Saved data entries:
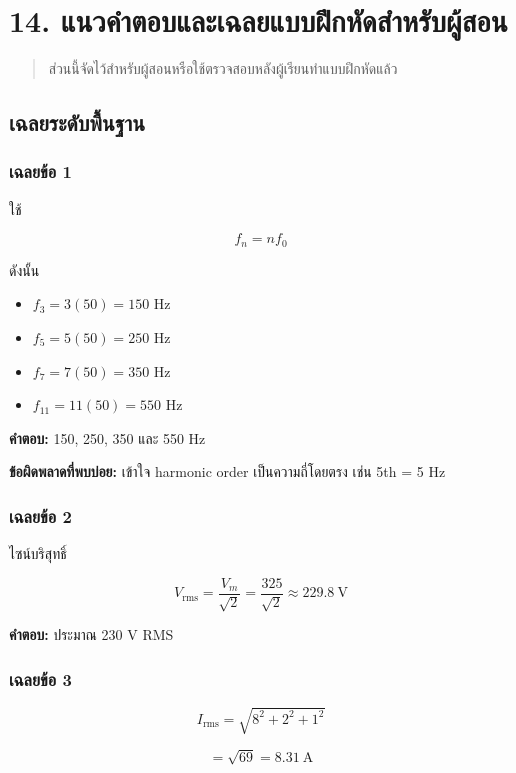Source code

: \newpage

\section{14. แนวคำตอบและเฉลยแบบฝึกหัดสำหรับผู้สอน}

\begin{quote}
ส่วนนี้จัดไว้สำหรับผู้สอนหรือใช้ตรวจสอบหลังผู้เรียนทำแบบฝึกหัดแล้ว
\end{quote}

\subsection{เฉลยระดับพื้นฐาน}

\subsubsection{เฉลยข้อ 1}

ใช้

\[
f_n=nf_0
\]

ดังนั้น

\begin{itemize}
    \item $f_3=3(50)=150$ Hz
    \item $f_5=5(50)=250$ Hz
    \item $f_7=7(50)=350$ Hz
    \item $f_{11}=11(50)=550$ Hz
\end{itemize}

\textbf{คำตอบ:} 150, 250, 350 และ 550 Hz

\textbf{ข้อผิดพลาดที่พบบ่อย:} เข้าใจ harmonic order เป็นความถี่โดยตรง เช่น 5th = 5 Hz

\subsubsection{เฉลยข้อ 2}

ไซน์บริสุทธิ์

\[
V_{\mathrm{rms}}=\frac{V_m}{\sqrt{2}}=\frac{325}{\sqrt{2}}\approx229.8\ \text{V}
\]

\textbf{คำตอบ:} ประมาณ 230 V RMS

\subsubsection{เฉลยข้อ 3}

\[
I_{\mathrm{rms}}=\sqrt{8^2+2^2+1^2}
\]

\[
=\sqrt{69}=8.31\ \text{A}
\]

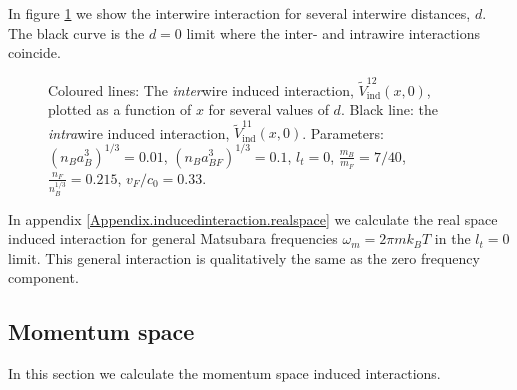 In figure \ref{fig.V12indx} we show the interwire interaction for several interwire distances, $d$. The black curve is the $d = 0$ limit where the inter- and intrawire interactions coincide. 

\begin{figure} 
\begin{center}  
  
\caption{Coloured lines: The \textit{inter}wire induced interaction, $\tilde{V}^{12}_{\text{ind}}(x, 0)$, plotted as a function of $x$ for several values of $d$. Black line: the \textit{intra}wire induced interaction, $\tilde{V}^{11}_{\text{ind}}(x, 0)$. Parameters: $(n_Ba_B^3)^{1/3} = 0.01$, $(n_Ba_{BF}^3)^{1/3} = 0.1$, $l_t = 0$, $\frac{m_B}{m_F} = 7/40$, $\frac{n_F}{n_B^{1/3}} = 0.215$, $v_F/c_0 = 0.33$.}  
\label{fig.V12indx}  
\end{center}    
\end{figure}

In appendix \ref{Appendix.inducedinteraction.realspace} we calculate the real space induced interaction for general Matsubara frequencies $\omega_m = 2\pi m k_BT$ in the $l_t = 0$ limit. This general interaction is qualitatively the same as the zero frequency component.  

\subsection{Momentum space}
\label{subsec.inducedinteraction.momentumspace}
In this section we calculate the momentum space induced interactions.

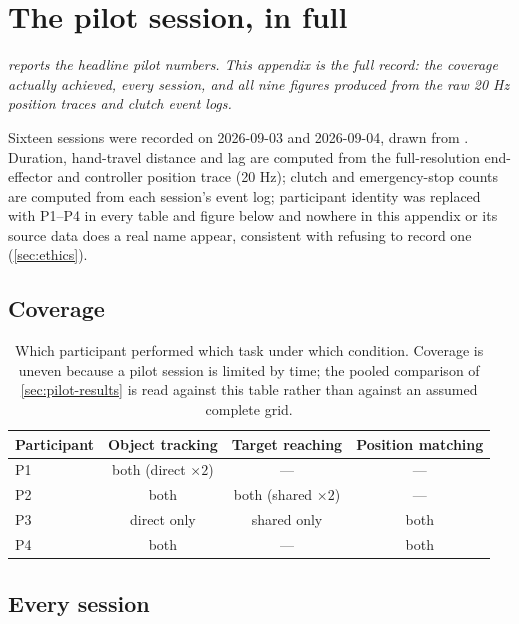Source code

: \chapter{The pilot session, in full}
\label{app:pilot}

\noindent\emph{ reports the headline pilot numbers.
This appendix is the full record: the coverage actually achieved, every
session, and all nine figures produced from the raw 20 Hz position traces and
clutch event logs.}

Sixteen sessions were recorded on 2026-09-03 and 2026-09-04, drawn from
. Duration, hand-travel distance and lag are
computed from the full-resolution end-effector and controller position trace
(20 Hz); clutch and emergency-stop counts are computed from each session's
event log; participant identity was replaced with P1--P4 in every table and
figure below and nowhere in this appendix or its source data does a real name
appear, consistent with  refusing to record one
(\cref{sec:ethics}).

\section{Coverage}

\begin{table}[htbp]
  \centering
  \small
  \caption[Pilot coverage]{Which participant performed which task under which
  condition. Coverage is uneven because a pilot session is limited by time; the
  pooled comparison of \cref{sec:pilot-results} is read against this table
  rather than against an assumed complete grid.}
  \label{tab:pilot-coverage}
  \begin{tabular}{@{}lccc@{}}
    \toprule
    Participant & Object tracking & Target reaching & Position matching \\
    \midrule
    P1 & both (direct $\times2$) & --- & --- \\
    P2 & both & both (shared $\times2$) & --- \\
    P3 & direct only & shared only & both \\
    P4 & both & --- & both \\
    \bottomrule
  \end{tabular}
\end{table}

\section{Every session}

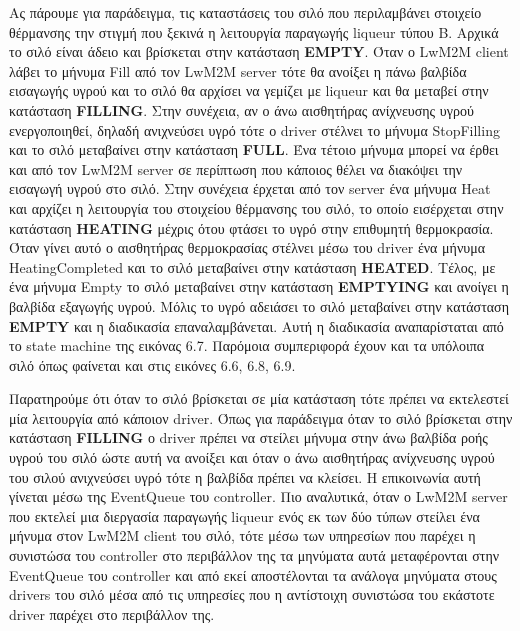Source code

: Ας πάρουμε για παράδειγμα, τις καταστάσεις του σιλό που περιλαμβάνει στοιχείο θέρμανσης την στιγμή που ξεκινά η λειτουργία παραγωγής liqueur τύπου Β. Αρχικά το σιλό είναι άδειο και βρίσκεται στην κατάσταση \textbf{EMPTY}. Όταν ο LwM2M client λάβει το μήνυμα Fill από τον LwM2M server τότε θα ανοίξει η πάνω βαλβίδα εισαγωγής υγρού και το σιλό θα αρχίσει να γεμίζει με liqueur και θα μεταβεί στην κατάσταση \textbf{FILLING}. Στην συνέχεια, αν ο άνω αισθητήρας ανίχνευσης υγρού ενεργοποιηθεί, δηλαδή ανιχνεύσει υγρό τότε ο driver στέλνει το μήνυμα StopFilling και το σιλό μεταβαίνει στην κατάσταση \textbf{FULL}. Ένα τέτοιο μήνυμα μπορεί να έρθει και από τον LwM2M server σε περίπτωση που κάποιος θέλει να διακόψει την εισαγωγή υγρού στο σιλό. Στην συνέχεια έρχεται από τον server ένα μήνυμα Heat και αρχίζει η λειτουργία του στοιχείου θέρμανσης του σιλό, το οποίο εισέρχεται στην κατάσταση \textbf{HEATING} μέχρις ότου φτάσει το υγρό στην επιθυμητή θερμοκρασία. Όταν γίνει αυτό ο αισθητήρας θερμοκρασίας στέλνει μέσω του driver ένα μήνυμα HeatingCompleted και το σιλό μεταβαίνει στην κατάσταση \textbf{HEATED}. Τέλος, με ένα μήνυμα Empty το σιλό μεταβαίνει στην κατάσταση \textbf{EMPTYING} και ανοίγει η βαλβίδα εξαγωγής υγρού. Μόλις το υγρό αδειάσει το σιλό μεταβαίνει στην κατάσταση \textbf{EMPTY} και η διαδικασία επαναλαμβάνεται. Αυτή η διαδικασία αναπαρίσταται από το state machine της εικόνας 6.7. Παρόμοια συμπεριφορά έχουν και τα υπόλοιπα σιλό όπως φαίνεται και στις εικόνες 6.6, 6.8, 6.9.


 Παρατηρούμε ότι όταν το σιλό βρίσκεται σε μία κατάσταση τότε πρέπει να εκτελεστεί μία λειτουργία από κάποιον driver. Όπως για παράδειγμα όταν το σιλό βρίσκεται στην κατάσταση \textbf{FILLING} ο driver πρέπει να στείλει μήνυμα στην άνω βαλβίδα ροής υγρού του σιλό ώστε αυτή να ανοίξει και όταν ο άνω αισθητήρας ανίχνευσης υγρού του σιλού ανιχνεύσει υγρό τότε η βαλβίδα πρέπει να κλείσει. Η επικοινωνία αυτή γίνεται μέσω της EventQueue του controller. Πιο αναλυτικά, όταν ο LwM2M  server που εκτελεί μια διεργασία παραγωγής liqueur ενός εκ των δύο τύπων στείλει ένα μήνυμα στον  LwM2M client του σιλό, τότε μέσω των υπηρεσίων που παρέχει η συνιστώσα του controller στο περιβάλλον της τα μηνύματα αυτά μεταφέρονται στην EventQueue του controller και από εκεί αποστέλονται τα ανάλογα μηνύματα στους drivers του σιλό μέσα από τις υπηρεσίες που η αντίστοιχη συνιστώσα του εκάστοτε driver παρέχει στο περιβάλλον της. 


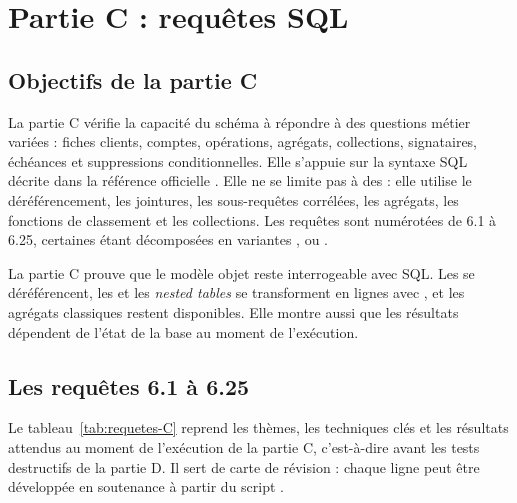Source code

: \chapter{Partie C : requêtes SQL}
\label{chap:partieC}

\section{Objectifs de la partie C}

La partie C vérifie la capacité du schéma à répondre à des questions métier
variées : fiches clients, comptes, opérations, agrégats, collections,
signataires, échéances et suppressions conditionnelles. Elle s'appuie sur la
syntaxe SQL décrite dans la référence officielle \cite{oracleSQLRef}. Elle ne se limite pas à
des  : elle utilise le déréférencement, les jointures, les
sous-requêtes corrélées, les agrégats, les fonctions de classement et les
collections. Les requêtes sont numérotées de 6.1 à 6.25, certaines étant
décomposées en variantes ,  ou .

\begin{objectifbox}
La partie C prouve que le modèle objet reste interrogeable avec SQL. Les
 se déréférencent, les  et les \emph{nested tables} se
transforment en lignes avec , et les agrégats classiques
restent disponibles. Elle montre aussi que les résultats dépendent de l'état de
la base au moment de l'exécution.
\end{objectifbox}

\section{Les requêtes 6.1 à 6.25}

Le tableau~\ref{tab:requetes-C} reprend les thèmes, les techniques clés et les
résultats attendus au moment de l'exécution de la partie C, c'est-à-dire avant
les tests destructifs de la partie D. Il sert de carte de révision : chaque
ligne peut être développée en soutenance à partir du script
.

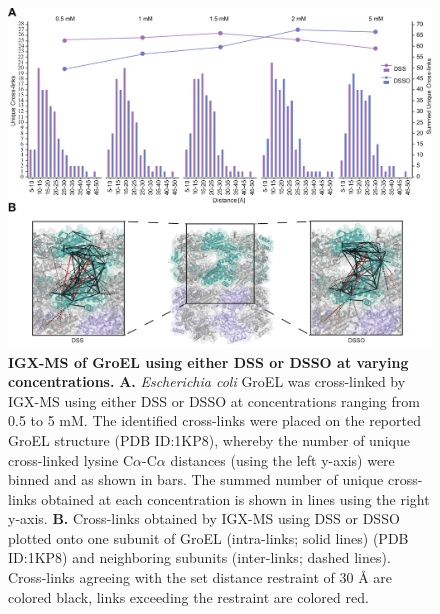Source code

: \begin{figure}[htb]
	\center
	\includegraphics[]{Chapter.2/Figures/Figure2.png}
	\caption{\textbf{IGX-MS of GroEL using either DSS or DSSO at varying concentrations.} \textbf{A.} \emph{Escherichia coli} GroEL was cross-linked by IGX-MS using either DSS or DSSO at concentrations ranging from 0.5 to 5 mM. The identified cross-links were placed on the reported GroEL structure (PDB ID:1KP8), whereby the number of unique cross-linked lysine C$\alpha$-C$\alpha$ distances (using the left y-axis) were binned and as shown in bars. The summed number of unique cross-links obtained at each concentration is shown in lines using the right y-axis. \textbf{B.} Cross-links obtained by IGX-MS using DSS or DSSO plotted onto one subunit of GroEL (intra-links; solid lines) (PDB ID:1KP8) and neighboring subunits (inter-links; dashed lines). Cross-links agreeing with the set distance restraint of 30 Å are colored black, links exceeding the restraint are colored red.}
	\label{fig:ch2_fig2}
\end{figure}
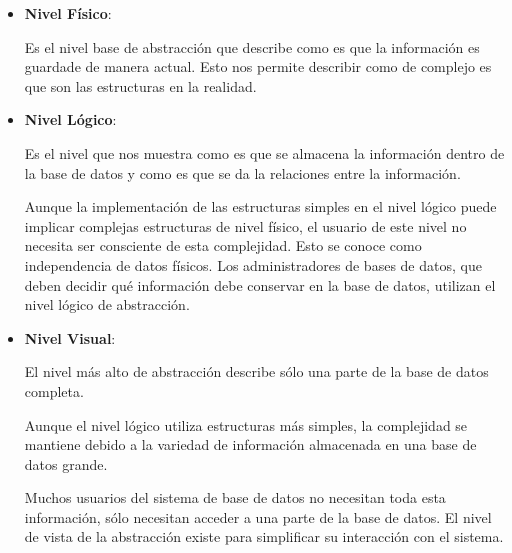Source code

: \documentclass[12pt, fleqn]{report}                             %
\theoremstyle{break}                                            %
\begin{document}
            \begin{itemize}
                \item
                    \textbf{Nivel Físico}: 

                    Es el nivel base de abstracción que describe como es que la información
                    es guardade de manera actual. Esto nos permite describir como de complejo
                    es que son las estructuras en la realidad.

                \item
                    \textbf{Nivel Lógico}: 

                    Es el nivel que nos muestra como es que se almacena la información dentro de
                    la base de datos y como es que se da la relaciones entre la información.

                    Aunque la implementación de las estructuras simples en el nivel lógico puede
                    implicar complejas estructuras de nivel físico, el usuario de este nivel no
                    necesita ser consciente de esta complejidad.
                    Esto se conoce como independencia de datos físicos. 
                    Los administradores de bases de datos, que deben decidir qué información debe
                    conservar en la base de datos, utilizan el nivel lógico de abstracción.

                \item
                    \textbf{Nivel Visual}: 

                    El nivel más alto de abstracción describe sólo una parte de la base de datos completa.

                    Aunque el nivel lógico utiliza estructuras más simples, la complejidad se mantiene
                    debido a la variedad de información almacenada en una base de datos grande.

                    Muchos usuarios del sistema de base de datos no necesitan toda esta información, 
                    sólo necesitan acceder a una parte de la base de datos.
                    El nivel de vista de la abstracción existe para simplificar su interacción
                    con el sistema.

            \end{itemize}



        \clearpage
\end{document}
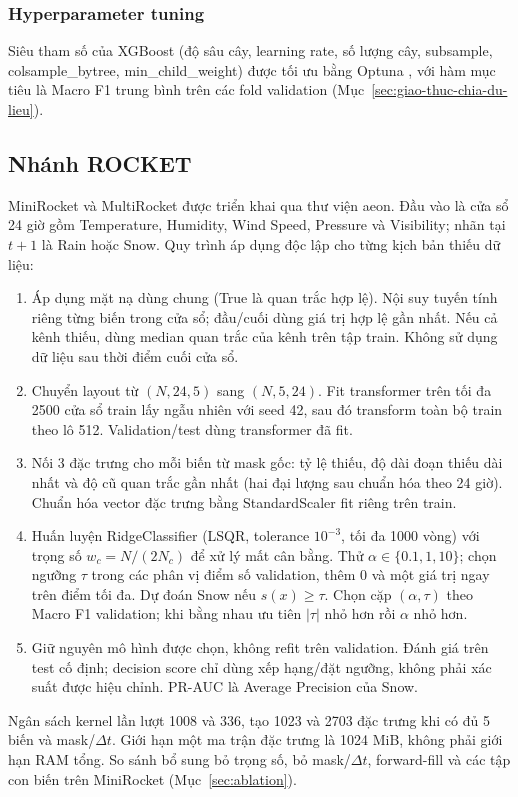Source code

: \subsubsection{Hyperparameter tuning}
\label{sec:tuning-classic-ml}

Siêu tham số của XGBoost (độ sâu cây, learning rate, số lượng cây, subsample,
colsample\_bytree, min\_child\_weight) được tối ưu bằng Optuna \cite{akiba2019optuna},
với hàm mục tiêu là Macro F1 trung bình trên các fold validation (Mục~\ref{sec:giao-thuc-chia-du-lieu}).

\subsection{Nhánh ROCKET}
\label{sec:nhanh-rocket}

MiniRocket \cite{dempster2021minirocket} và MultiRocket \cite{tan2022multirocket} được triển khai qua thư viện aeon. Đầu vào là cửa sổ 24 giờ gồm Temperature, Humidity, Wind Speed, Pressure và Visibility; nhãn tại $t+1$ là Rain hoặc Snow. Quy trình áp dụng độc lập cho từng kịch bản thiếu dữ liệu:
\begin{enumerate}
  \item Áp dụng mặt nạ dùng chung (True là quan trắc hợp lệ). Nội suy tuyến tính riêng từng biến trong cửa sổ; đầu/cuối dùng giá trị hợp lệ gần nhất. Nếu cả kênh thiếu, dùng median quan trắc của kênh trên tập train. Không sử dụng dữ liệu sau thời điểm cuối cửa sổ.
  \item Chuyển layout từ $(N,24,5)$ sang $(N,5,24)$. Fit transformer trên tối đa 2500 cửa sổ train lấy ngẫu nhiên với seed 42, sau đó transform toàn bộ train theo lô 512. Validation/test dùng transformer đã fit.
  \item Nối 3 đặc trưng cho mỗi biến từ mask gốc: tỷ lệ thiếu, độ dài đoạn thiếu dài nhất và độ cũ quan trắc gần nhất (hai đại lượng sau chuẩn hóa theo 24 giờ). Chuẩn hóa vector đặc trưng bằng StandardScaler fit riêng trên train.
  \item Huấn luyện RidgeClassifier (LSQR, tolerance $10^{-3}$, tối đa 1000 vòng) với trọng số $w_c=N/(2N_c)$ để xử lý mất cân bằng. Thử $\alpha\in\{0.1,1,10\}$; chọn ngưỡng $\tau$ trong các phân vị điểm số validation, thêm 0 và một giá trị ngay trên điểm tối đa. Dự đoán Snow nếu $s(x)\geq\tau$. Chọn cặp $(\alpha,\tau)$ theo Macro F1 validation; khi bằng nhau ưu tiên $|\tau|$ nhỏ hơn rồi $\alpha$ nhỏ hơn.
  \item Giữ nguyên mô hình được chọn, không refit trên validation. Đánh giá trên test cố định; decision score chỉ dùng xếp hạng/đặt ngưỡng, không phải xác suất được hiệu chỉnh. PR-AUC là Average Precision của Snow.
\end{enumerate}
Ngân sách kernel lần lượt 1008 và 336, tạo 1023 và 2703 đặc trưng khi có đủ 5 biến và mask/$\Delta t$. Giới hạn một ma trận đặc trưng là 1024 MiB, không phải giới hạn RAM tổng. So sánh bổ sung bỏ trọng số, bỏ mask/$\Delta t$, forward-fill và các tập con biến trên MiniRocket (Mục~\ref{sec:ablation}).

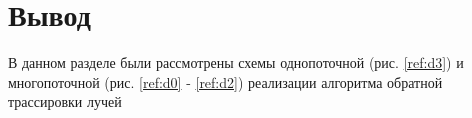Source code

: \begin{figure}[ht!]
\end{figure}



\section{Вывод}

В данном разделе были рассмотрены схемы однопоточной (рис. \ref{ref:d3}) и многопоточной
(рис. \ref{ref:d0} - \ref{ref:d2}) реализации алгоритма обратной трассировки лучей






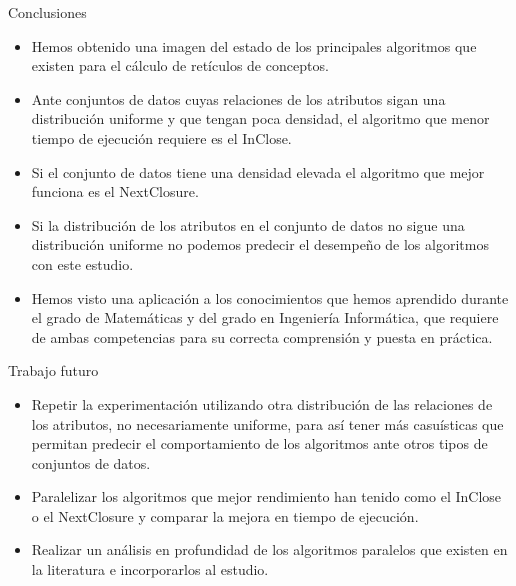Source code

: \documentclass{beamer}
\begin{document}
\begin{frame}{Conclusiones}

    \begin{itemize}
    \justifying
      \item Hemos obtenido una imagen del estado de los principales algoritmos que existen para el cálculo de retículos de conceptos.
      \vspace{2mm}
      \pause
      \item Ante conjuntos de datos cuyas relaciones de los atributos sigan una distribución uniforme y que tengan poca densidad, el algoritmo que menor tiempo de ejecución requiere es el InClose.
      \vspace{2mm}
      \item Si el conjunto de datos tiene una densidad elevada el algoritmo que mejor funciona es el NextClosure.
      \vspace{2mm}
      \item Si la distribución de los atributos en el conjunto de datos no sigue una distribución uniforme no podemos predecir el desempeño de los algoritmos con este estudio.
      \pause
      \vspace{2mm}
      \item Hemos visto una aplicación a los conocimientos que hemos aprendido durante el  grado de Matemáticas y del grado en Ingeniería Informática, que requiere de ambas competencias para su correcta comprensión y puesta en práctica.
    \end{itemize}
\end{frame}


\begin{frame}{Trabajo futuro}

\begin{itemize}
    \justifying
    \item Repetir la experimentación utilizando otra distribución de las relaciones de los atributos, no necesariamente uniforme, para así tener más casuísticas que permitan predecir el comportamiento de los algoritmos ante otros tipos de conjuntos de datos.
    \vspace{4mm}    
    \item Paralelizar los algoritmos que mejor rendimiento han tenido como el InClose o el NextClosure y comparar la mejora en tiempo de ejecución.
    \vspace{4mm}
    \item Realizar un análisis en profundidad de los algoritmos paralelos que existen en la literatura e incorporarlos al estudio.
    
\end{itemize}
\end{frame}
\end{document}
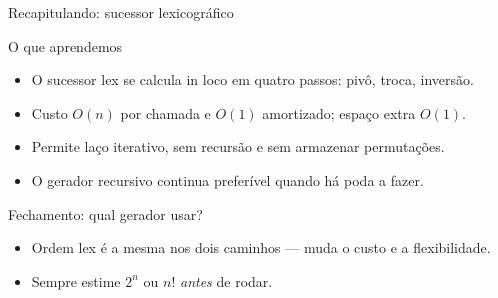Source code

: \documentclass[aspectratio=169]{beamer}
\begin{document}
\begin{frame}{Recapitulando: sucessor lexicográfico}
  \begin{block}{O que aprendemos}
    \begin{itemize}
      \item O sucessor lex se calcula in loco em quatro passos: pivô, troca, inversão.
      \item Custo $O(n)$ por chamada e $O(1)$ amortizado; espaço extra $O(1)$.
      \item Permite laço iterativo, sem recursão e sem armazenar permutações.
      \item O gerador recursivo continua preferível quando há poda a fazer.
    \end{itemize}
  \end{block}
\end{frame}

\begin{frame}{Fechamento: qual gerador usar?}
  \begin{center}
  \end{center}
  \begin{itemize}
    \item Ordem lex é a mesma nos dois caminhos --- muda o custo e a flexibilidade.
    \item Sempre estime $2^n$ ou $n!$ \emph{antes} de rodar.
  \end{itemize}
\end{frame}
\end{document}
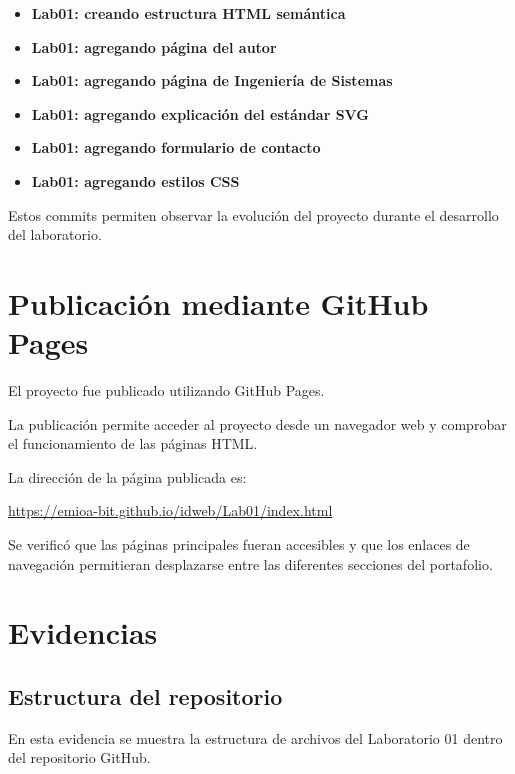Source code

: \documentclass{article}
\begin{document}
\begin{itemize}

    \item \textbf{Lab01: creando estructura HTML semántica}

    \item \textbf{Lab01: agregando página del autor}

    \item \textbf{Lab01: agregando página de Ingeniería de Sistemas}

    \item \textbf{Lab01: agregando explicación del estándar SVG}

    \item \textbf{Lab01: agregando formulario de contacto}

    \item \textbf{Lab01: agregando estilos CSS}

\end{itemize}

Estos commits permiten observar la evolución del proyecto
durante el desarrollo del laboratorio.

\section{Publicación mediante GitHub Pages}

El proyecto fue publicado utilizando GitHub Pages.

La publicación permite acceder al proyecto desde un navegador
web y comprobar el funcionamiento de las páginas HTML.

La dirección de la página publicada es:

\url{https://emioa-bit.github.io/idweb/Lab01/index.html}

Se verificó que las páginas principales fueran accesibles
y que los enlaces de navegación permitieran desplazarse
entre las diferentes secciones del portafolio.


\section{Evidencias}


\subsection{Estructura del repositorio}

En esta evidencia se muestra la estructura de archivos del
Laboratorio 01 dentro del repositorio GitHub.
\end{document}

[What this task involves] Check each line of the data above for the string "atributos", and copy the ones that have it.

[Response to this exercise]
      \item Ante conjuntos de datos cuyas relaciones de los atributos sigan una distribución uniforme y que tengan poca densidad, el algoritmo que menor tiempo de ejecución requiere es el InClose.
      \item Si la distribución de los atributos en el conjunto de datos no sigue una distribución uniforme no podemos predecir el desempeño de los algoritmos con este estudio.
    \item Repetir la experimentación utilizando otra distribución de las relaciones de los atributos, no necesariamente uniforme, para así tener más casuísticas que permitan predecir el comportamiento de los algoritmos ante otros tipos de conjuntos de datos.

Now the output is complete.